Crude futures were quiet on Friday as the market is set to close out another downbeat week amid continued worries about how quickly global inventories might get pared.
Oil fell upwards of 5% each of the past two weeks, and futures have dropped a further 3% so far this week, hitting seven-month lows. More declines could be in the offing depending on weekly U.S. drilling-rig data due later Friday from Baker Hughes. The active oil-rig count has risen for 21-straight week, according to the company.
Increased U.S. oil production this year has been helping hamper efforts led by the Organization of the Petroleum Exporting Countries to get global inventories back to their 5-year average. Production cuts, which started in January, haven’t yet resulted in much progress on that effort, resulting in the output caps being extended until March. But some analysts have said that even then, supplies may still be above OPEC’s goal.

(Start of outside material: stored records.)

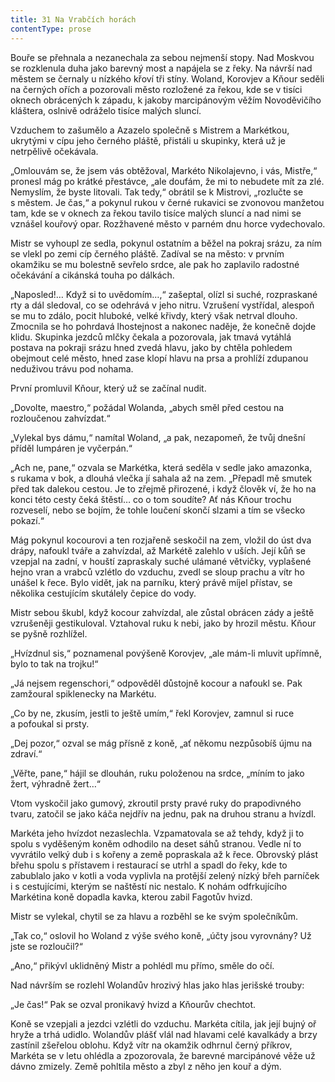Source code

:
 ```yaml
---
title: 31 Na Vrabčích horách
contentType: prose
---
```


<section>

Bouře se přehnala a nezanechala za sebou nejmenší stopy. Nad Moskvou se rozklenula duha jako barevný most a napájela se z řeky. Na návrší nad městem se černaly u nízkého křoví tři stíny. Woland, Korovjev a Kňour seděli na černých ořích a pozorovali město rozložené za řekou, kde se v tisíci oknech obrácených k západu, k jakoby marcipánovým věžím Novoděvičího kláštera, oslnivě odráželo tisíce malých sluncí.

Vzduchem to zašumělo a Azazelo společně s Mistrem a Markétkou, ukrytými v cípu jeho černého pláště, přistáli u skupinky, která už je netrpělivě očekávala.

„Omlouvám se, že jsem vás obtěžoval, Markéto Nikolajevno, i vás, Mistře,“ pronesl mág po krátké přestávce, „ale doufám, že mi to nebudete mít za zlé. Nemyslím, že byste litovali. Tak tedy,“ obrátil se k Mistrovi, „rozlučte se s městem. Je čas,“ a pokynul rukou v černé rukavici se zvonovou manžetou tam, kde se v oknech za řekou tavilo tisíce malých sluncí a nad nimi se vznášel kouřový opar. Rozžhavené město v parném dnu horce vydechovalo.

Mistr se vyhoupl ze sedla, pokynul ostatním a běžel na pokraj srázu, za ním se vlekl po zemi cíp černého pláště. Zadíval se na město: v prvním okamžiku se mu bolestně sevřelo srdce, ale pak ho zaplavilo radostné očekávání a cikánská touha po dálkách.

„Naposled!… Když si to uvědomím…,“ zašeptal, olízl si suché, rozpraskané rty a dál sledoval, co se odehrává v jeho nitru. Vzrušení vystřídal, alespoň se mu to zdálo, pocit hluboké, velké křivdy, který však netrval dlouho. Zmocnila se ho pohrdavá lhostejnost a nakonec naděje, že konečně dojde klidu. Skupinka jezdců mlčky čekala a pozorovala, jak tmavá vytáhlá postava na pokraji srázu hned zvedá hlavu, jako by chtěla pohledem obejmout celé město, hned zase klopí hlavu na prsa a prohlíží zdupanou neduživou trávu pod nohama.

První promluvil Kňour, který už se začínal nudit.

„Dovolte, maestro,“ požádal Wolanda, „abych směl před cestou na rozloučenou zahvízdat.“

„Vylekal bys dámu,“ namítal Woland, „a pak, nezapomeň, že tvůj dnešní příděl lumpáren je vyčerpán.“

„Ach ne, pane,“ ozvala se Markétka, která seděla v sedle jako amazonka, s rukama v bok, a dlouhá vlečka jí sahala až na zem. „Přepadl mě smutek před tak dalekou cestou. Je to zřejmě přirozené, i když člověk ví, že ho na konci této cesty čeká štěstí… co o tom soudíte? Ať nás Kňour trochu rozveselí, nebo se bojím, že tohle loučení skončí slzami a tím se všecko pokazí.“

Mág pokynul kocourovi a ten rozjařeně seskočil na zem, vložil do úst dva drápy, nafoukl tváře a zahvízdal, až Markétě zalehlo v uších. Její kůň se vzepjal na zadní, v houští zapraskaly suché ulámané větvičky, vyplašené hejno vran a vrabců vzlétlo do vzduchu, zvedl se sloup prachu a vítr ho unášel k řece. Bylo vidět, jak na parníku, který právě míjel přístav, se několika cestujícím skutálely čepice do vody.

Mistr sebou škubl, když kocour zahvízdal, ale zůstal obrácen zády a ještě vzrušeněji gestikuloval. Vztahoval ruku k nebi, jako by hrozil městu. Kňour se pyšně rozhlížel.

„Hvízdnul sis,“ poznamenal povýšeně Korovjev, „ale mám-li mluvit upřímně, bylo to tak na trojku!“

„Já nejsem regenschori,“ odpověděl důstojně kocour a nafoukl se. Pak zamžoural spiklenecky na Markétu.

„Co by ne, zkusím, jestli to ještě umím,“ řekl Korovjev, zamnul si ruce a pofoukal si prsty.

„Dej pozor,“ ozval se mág přísně z koně, „ať někomu nezpůsobíš újmu na zdraví.“

„Věřte, pane,“ hájil se dlouhán, ruku položenou na srdce, „míním to jako žert, výhradně žert…“

Vtom vyskočil jako gumový, zkroutil prsty pravé ruky do prapodivného tvaru, zatočil se jako káča nejdřív na jednu, pak na druhou stranu a hvízdl.

Markéta jeho hvízdot nezaslechla. Vzpamatovala se až tehdy, když ji to spolu s vyděšeným koněm odhodilo na deset sáhů stranou. Vedle ní to vyvrátilo velký dub i s kořeny a země popraskala až k řece. Obrovský plást břehu spolu s přístavem i restaurací se utrhl a spadl do řeky, kde to zabublalo jako v kotli a voda vyplivla na protější zelený nízký břeh parníček i s cestujícími, kterým se naštěstí nic nestalo. K nohám odfrkujícího Markétina koně dopadla kavka, kterou zabil Fagotův hvizd.

Mistr se vylekal, chytil se za hlavu a rozběhl se ke svým spo­lečníkům.

„Tak co,“ oslovil ho Woland z výše svého koně, „účty jsou vyrovnány? Už jste se rozloučil?“

„Ano,“ přikývl uklidněný Mistr a pohlédl mu přímo, směle do očí.

Nad návrším se rozlehl Wolandův hrozivý hlas jako hlas jerišské trouby:

„Je čas!“ Pak se ozval pronikavý hvizd a Kňourův chechtot.

Koně se vzepjali a jezdci vzlétli do vzduchu. Markéta cítila, jak její bujný oř hryže a trhá udidlo. Wolandův plášť vlál nad hlavami celé kavalkády a brzy zastínil zšeřelou oblohu. Když vítr na okamžik odhrnul černý příkrov, Markéta se v letu ohlédla a zpozorovala, že barevné marcipánové věže už dávno zmizely. Země pohltila město a zbyl z něho jen kouř a dým.

</section>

Earlier this week, the International Energy Agency offered a grim forecast that a gusher of new supplies from the U.S. stands to keep the market well-flushed for some time.
The U.S. Energy Department echoed that sentiment on Thursday, saying that some inventory declines through summer may nudge prices higher the next few months, possibly resulting in even-higher domestic output in 2018 than currently anticipated.
Light, sweet crude futures traded on the New York Mercantile Exchange for delivery in July
was recently up 3 cents at $44.49 a barrel and August Brent
on London’s ICE Futures exchange was up 5 cents at $46.97.
This year’s rebound in U.S. oil production and 17% drop in prices have drawn harsh criticisms about OPEC’s wisdom in implementing the output cuts at the first place. “By setting impossible objects, by promising unreachable targets, OPEC ministers only managed to further motivate U.S. producers,” said Mohab Kamel, a trader at Geneva-based Magma Oil.
Also keeping global supplies flush have been stronger-than-expected production rebounds in Nigeria and Libya, two OPEC nations exempt from cutting their output. Their increases have effectively halved the OPEC cuts, said London-based consultancy Energy Aspects, which this week lowered its third-quarter Brent price forecast by $8 to $53.
Ultimately, where oil heads could be up to Saudi Arabia. If it “truly lives up to its words of ‘do whatever it takes,’ then now is the time — and it will take further production cuts to erase the backlog,” said Stuart Ive, a client manager at OM Financial.
Nymex reformulated gasoline blendstock for July
was recently up 0.6% at $1.4436 a gallon, diesel rose 0.2% to $1.4171 and ICE gasoil gained 0.2% to $422 a metric ton.